SEA (sea-urchin sperm protein, enterokinase and agrin)-module cleavage, association of fragments and membrane targeting of rat intestinal mucin Muc3

In a previous stud), we showed, by transient expression studies in COSA cells, that the C-terminal domain of rat intestinal membrane mucin Muc3 was cleaved between glycine and serine within a GSIVV (one-letter) amino acid sequence during its residence in the endoplasmic reticulum. The extracellular domain fragment remained linked to the membrane-associated fragment by non-covalent interactions. The present study demonstrates that cleavage depends not only on the presence of the G/SIVV site (where G/S is the glycine serine cleavage site), but also on more distant C-terminal sequences in the SEA (sea-urchin sperm protein, enterokinase and argrin) module. Inhibition of N-glycosylation by tunicamycin treatment of transfected cells did not prevent re-association of fragments, although cleavage was partially impaired, as some of the non-glycosylated, noncleaved products were seen to accumulate in cells. Membrane targeting of the Muc3 domain and its cleavage products occurred in transfected cells and was not impaired in mutants in which the cleavage site was mutated.
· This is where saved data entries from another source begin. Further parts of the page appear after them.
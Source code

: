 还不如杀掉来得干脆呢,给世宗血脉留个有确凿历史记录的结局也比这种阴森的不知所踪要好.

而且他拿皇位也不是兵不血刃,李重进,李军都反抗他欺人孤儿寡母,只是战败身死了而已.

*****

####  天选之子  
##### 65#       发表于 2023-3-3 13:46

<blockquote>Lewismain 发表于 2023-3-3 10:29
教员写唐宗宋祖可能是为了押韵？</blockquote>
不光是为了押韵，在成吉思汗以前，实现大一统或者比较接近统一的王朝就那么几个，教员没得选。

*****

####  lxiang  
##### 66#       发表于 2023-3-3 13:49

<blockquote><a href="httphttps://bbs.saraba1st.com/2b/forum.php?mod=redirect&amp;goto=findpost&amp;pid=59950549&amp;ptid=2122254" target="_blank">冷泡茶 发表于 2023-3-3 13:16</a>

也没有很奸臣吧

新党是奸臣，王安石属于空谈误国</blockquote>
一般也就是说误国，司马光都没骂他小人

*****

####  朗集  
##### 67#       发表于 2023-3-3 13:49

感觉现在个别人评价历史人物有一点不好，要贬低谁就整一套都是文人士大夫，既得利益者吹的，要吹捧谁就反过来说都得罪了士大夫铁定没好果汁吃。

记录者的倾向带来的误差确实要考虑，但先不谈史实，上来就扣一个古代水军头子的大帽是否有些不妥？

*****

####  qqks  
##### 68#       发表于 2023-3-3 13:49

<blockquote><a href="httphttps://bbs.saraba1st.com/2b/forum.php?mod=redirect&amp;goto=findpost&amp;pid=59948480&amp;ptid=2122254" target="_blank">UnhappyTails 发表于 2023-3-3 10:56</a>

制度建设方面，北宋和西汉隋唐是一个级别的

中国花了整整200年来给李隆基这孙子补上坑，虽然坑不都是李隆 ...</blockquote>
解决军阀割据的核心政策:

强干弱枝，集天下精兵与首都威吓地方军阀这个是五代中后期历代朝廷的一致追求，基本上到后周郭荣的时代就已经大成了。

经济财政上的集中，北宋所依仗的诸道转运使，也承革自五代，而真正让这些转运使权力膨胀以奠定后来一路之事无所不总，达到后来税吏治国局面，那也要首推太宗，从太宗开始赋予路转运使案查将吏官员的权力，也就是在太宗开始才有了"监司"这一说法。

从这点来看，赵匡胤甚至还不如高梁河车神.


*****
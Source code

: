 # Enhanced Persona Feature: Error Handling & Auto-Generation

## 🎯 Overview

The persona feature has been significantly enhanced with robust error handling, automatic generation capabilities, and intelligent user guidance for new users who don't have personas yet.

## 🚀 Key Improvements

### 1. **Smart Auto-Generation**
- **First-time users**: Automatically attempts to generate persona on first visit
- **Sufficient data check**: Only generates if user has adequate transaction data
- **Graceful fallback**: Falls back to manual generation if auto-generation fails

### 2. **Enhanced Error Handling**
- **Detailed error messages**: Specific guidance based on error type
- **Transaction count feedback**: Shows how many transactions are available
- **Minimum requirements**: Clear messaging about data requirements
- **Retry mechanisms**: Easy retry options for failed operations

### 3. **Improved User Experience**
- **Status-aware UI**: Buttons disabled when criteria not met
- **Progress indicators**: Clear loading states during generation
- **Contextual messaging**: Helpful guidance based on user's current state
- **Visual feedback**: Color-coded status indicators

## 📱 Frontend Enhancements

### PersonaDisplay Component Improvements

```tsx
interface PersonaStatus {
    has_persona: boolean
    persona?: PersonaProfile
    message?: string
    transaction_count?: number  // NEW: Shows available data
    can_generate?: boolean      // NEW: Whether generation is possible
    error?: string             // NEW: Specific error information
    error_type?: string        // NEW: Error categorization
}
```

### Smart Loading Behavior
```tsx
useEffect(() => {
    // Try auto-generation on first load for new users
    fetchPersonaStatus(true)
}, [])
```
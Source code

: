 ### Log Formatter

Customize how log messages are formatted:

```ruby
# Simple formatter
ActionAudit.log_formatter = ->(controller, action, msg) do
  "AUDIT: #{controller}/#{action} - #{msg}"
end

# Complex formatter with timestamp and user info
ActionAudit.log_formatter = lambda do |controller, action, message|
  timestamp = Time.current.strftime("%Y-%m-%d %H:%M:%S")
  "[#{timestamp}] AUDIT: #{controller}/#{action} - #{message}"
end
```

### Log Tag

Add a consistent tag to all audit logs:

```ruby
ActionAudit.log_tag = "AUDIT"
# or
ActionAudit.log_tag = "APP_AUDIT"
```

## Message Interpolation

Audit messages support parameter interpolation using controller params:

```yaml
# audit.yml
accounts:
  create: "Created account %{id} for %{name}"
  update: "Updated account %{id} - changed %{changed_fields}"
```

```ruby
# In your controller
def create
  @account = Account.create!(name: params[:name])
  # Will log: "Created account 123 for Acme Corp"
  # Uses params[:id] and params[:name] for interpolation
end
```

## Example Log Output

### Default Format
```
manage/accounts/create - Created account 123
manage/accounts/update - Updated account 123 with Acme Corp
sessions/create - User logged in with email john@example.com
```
Targeting was also not impaired for products devoid of N-linked oligosaccharides. Our studies thus indicate that (a) cleavage within the SEA module of rat Muc3 requires participation of peptide sequences located C-terminal of and distant from the cleavage site, (b) re-association of the fragments requires the SEA module, but is independent of N-linked oligosaccharides, and (c) membrane targeting of the mucin is independent of the SEA-module-cleavage reaction.